● **Plain-text document sources**
########

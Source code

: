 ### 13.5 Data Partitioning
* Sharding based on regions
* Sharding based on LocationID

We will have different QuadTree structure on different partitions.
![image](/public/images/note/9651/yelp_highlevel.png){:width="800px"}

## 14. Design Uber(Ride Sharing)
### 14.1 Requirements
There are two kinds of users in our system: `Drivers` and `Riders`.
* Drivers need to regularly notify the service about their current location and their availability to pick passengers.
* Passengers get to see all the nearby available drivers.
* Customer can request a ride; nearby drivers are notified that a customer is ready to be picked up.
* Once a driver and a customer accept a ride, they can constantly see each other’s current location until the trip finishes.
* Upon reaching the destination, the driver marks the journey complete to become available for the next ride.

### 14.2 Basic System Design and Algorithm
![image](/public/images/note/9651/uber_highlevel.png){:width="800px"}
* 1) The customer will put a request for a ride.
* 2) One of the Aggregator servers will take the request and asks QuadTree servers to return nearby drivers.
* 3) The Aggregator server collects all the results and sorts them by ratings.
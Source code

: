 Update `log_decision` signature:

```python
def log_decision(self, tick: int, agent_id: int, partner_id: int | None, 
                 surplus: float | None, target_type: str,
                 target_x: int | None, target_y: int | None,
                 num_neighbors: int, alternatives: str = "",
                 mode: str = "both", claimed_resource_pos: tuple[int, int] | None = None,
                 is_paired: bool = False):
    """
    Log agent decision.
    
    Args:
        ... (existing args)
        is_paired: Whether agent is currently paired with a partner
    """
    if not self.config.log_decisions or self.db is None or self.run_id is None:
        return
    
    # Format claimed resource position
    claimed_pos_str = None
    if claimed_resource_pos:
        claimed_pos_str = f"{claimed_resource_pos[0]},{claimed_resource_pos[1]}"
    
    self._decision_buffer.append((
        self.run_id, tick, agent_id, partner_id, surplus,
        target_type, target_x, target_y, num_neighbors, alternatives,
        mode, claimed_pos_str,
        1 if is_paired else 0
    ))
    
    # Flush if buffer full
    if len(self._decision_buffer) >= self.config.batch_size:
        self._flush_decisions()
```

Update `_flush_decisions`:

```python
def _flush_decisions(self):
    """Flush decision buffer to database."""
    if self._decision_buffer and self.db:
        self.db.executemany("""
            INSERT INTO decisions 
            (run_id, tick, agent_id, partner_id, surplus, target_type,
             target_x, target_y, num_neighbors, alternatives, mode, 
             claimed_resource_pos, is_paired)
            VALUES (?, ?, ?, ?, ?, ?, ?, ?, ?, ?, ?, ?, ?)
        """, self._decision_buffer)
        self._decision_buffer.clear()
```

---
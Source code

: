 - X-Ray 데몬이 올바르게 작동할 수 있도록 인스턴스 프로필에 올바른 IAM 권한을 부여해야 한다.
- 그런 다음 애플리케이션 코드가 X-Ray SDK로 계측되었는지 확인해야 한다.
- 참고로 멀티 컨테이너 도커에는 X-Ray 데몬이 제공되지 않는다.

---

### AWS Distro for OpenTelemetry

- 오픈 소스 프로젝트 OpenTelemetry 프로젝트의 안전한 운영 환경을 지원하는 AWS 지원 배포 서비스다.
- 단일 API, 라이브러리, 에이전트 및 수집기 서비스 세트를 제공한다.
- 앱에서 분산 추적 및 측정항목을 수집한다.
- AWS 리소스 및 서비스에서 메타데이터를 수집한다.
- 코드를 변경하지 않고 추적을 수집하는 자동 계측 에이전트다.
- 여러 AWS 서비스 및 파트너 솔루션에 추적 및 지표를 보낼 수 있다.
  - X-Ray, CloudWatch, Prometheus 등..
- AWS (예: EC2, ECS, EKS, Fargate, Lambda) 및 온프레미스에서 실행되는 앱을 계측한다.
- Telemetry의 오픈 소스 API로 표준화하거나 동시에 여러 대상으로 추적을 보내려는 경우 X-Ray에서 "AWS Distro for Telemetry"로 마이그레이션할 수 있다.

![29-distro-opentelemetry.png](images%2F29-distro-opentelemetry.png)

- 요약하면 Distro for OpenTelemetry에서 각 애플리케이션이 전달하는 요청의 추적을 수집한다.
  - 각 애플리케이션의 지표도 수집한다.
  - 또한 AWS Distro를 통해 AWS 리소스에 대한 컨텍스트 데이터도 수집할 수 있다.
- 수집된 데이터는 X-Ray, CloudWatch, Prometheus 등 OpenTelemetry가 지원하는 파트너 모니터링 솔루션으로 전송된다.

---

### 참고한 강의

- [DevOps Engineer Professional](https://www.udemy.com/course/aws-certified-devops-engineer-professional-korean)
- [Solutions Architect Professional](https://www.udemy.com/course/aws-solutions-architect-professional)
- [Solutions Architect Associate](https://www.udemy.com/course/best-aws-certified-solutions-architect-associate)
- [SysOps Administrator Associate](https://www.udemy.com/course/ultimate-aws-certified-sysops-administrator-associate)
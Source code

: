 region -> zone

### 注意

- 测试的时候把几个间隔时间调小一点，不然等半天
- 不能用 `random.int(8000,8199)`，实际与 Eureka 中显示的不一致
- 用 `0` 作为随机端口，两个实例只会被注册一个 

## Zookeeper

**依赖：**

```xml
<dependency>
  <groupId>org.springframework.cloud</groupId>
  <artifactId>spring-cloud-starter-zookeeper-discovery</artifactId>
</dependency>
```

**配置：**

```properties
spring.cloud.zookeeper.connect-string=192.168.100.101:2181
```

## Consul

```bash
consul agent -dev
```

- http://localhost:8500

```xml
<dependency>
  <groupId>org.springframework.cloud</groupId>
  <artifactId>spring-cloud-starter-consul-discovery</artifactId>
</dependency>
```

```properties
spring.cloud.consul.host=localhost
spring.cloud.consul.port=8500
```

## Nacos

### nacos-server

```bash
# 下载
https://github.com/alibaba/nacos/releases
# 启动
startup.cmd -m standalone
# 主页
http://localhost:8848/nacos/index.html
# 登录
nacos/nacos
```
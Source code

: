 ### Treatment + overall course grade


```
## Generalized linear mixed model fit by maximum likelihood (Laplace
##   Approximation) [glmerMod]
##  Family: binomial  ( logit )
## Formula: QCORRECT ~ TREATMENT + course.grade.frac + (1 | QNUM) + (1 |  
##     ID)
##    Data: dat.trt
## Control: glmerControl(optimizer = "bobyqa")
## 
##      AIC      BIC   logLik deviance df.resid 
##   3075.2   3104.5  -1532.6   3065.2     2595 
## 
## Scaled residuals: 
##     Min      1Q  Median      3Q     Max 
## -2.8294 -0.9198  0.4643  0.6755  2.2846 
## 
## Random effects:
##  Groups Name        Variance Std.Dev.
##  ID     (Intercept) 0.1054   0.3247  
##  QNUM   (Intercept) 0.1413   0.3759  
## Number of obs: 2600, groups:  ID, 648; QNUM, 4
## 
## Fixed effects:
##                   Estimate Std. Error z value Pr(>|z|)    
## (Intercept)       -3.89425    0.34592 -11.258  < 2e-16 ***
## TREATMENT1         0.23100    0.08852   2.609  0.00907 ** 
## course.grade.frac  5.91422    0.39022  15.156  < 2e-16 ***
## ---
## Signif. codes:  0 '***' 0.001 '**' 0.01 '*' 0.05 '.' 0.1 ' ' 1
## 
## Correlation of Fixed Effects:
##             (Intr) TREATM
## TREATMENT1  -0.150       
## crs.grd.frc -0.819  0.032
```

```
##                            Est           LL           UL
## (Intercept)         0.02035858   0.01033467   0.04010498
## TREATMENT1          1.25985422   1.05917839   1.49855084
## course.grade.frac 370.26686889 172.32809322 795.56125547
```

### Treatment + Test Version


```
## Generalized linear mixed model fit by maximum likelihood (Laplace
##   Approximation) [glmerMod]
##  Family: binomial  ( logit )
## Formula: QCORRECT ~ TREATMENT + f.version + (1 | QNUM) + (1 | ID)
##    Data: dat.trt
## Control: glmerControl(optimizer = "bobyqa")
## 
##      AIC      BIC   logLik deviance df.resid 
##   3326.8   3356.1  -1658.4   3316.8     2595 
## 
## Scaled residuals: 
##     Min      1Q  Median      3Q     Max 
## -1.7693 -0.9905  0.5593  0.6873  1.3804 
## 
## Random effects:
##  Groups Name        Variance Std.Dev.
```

########

● **To do**
Working through the records above, copy each line in which "architect" is found.

● **Solution for this task**
- [Solutions Architect Professional](https://www.udemy.com/course/aws-solutions-architect-professional)
- [Solutions Architect Associate](https://www.udemy.com/course/best-aws-certified-solutions-architect-associate)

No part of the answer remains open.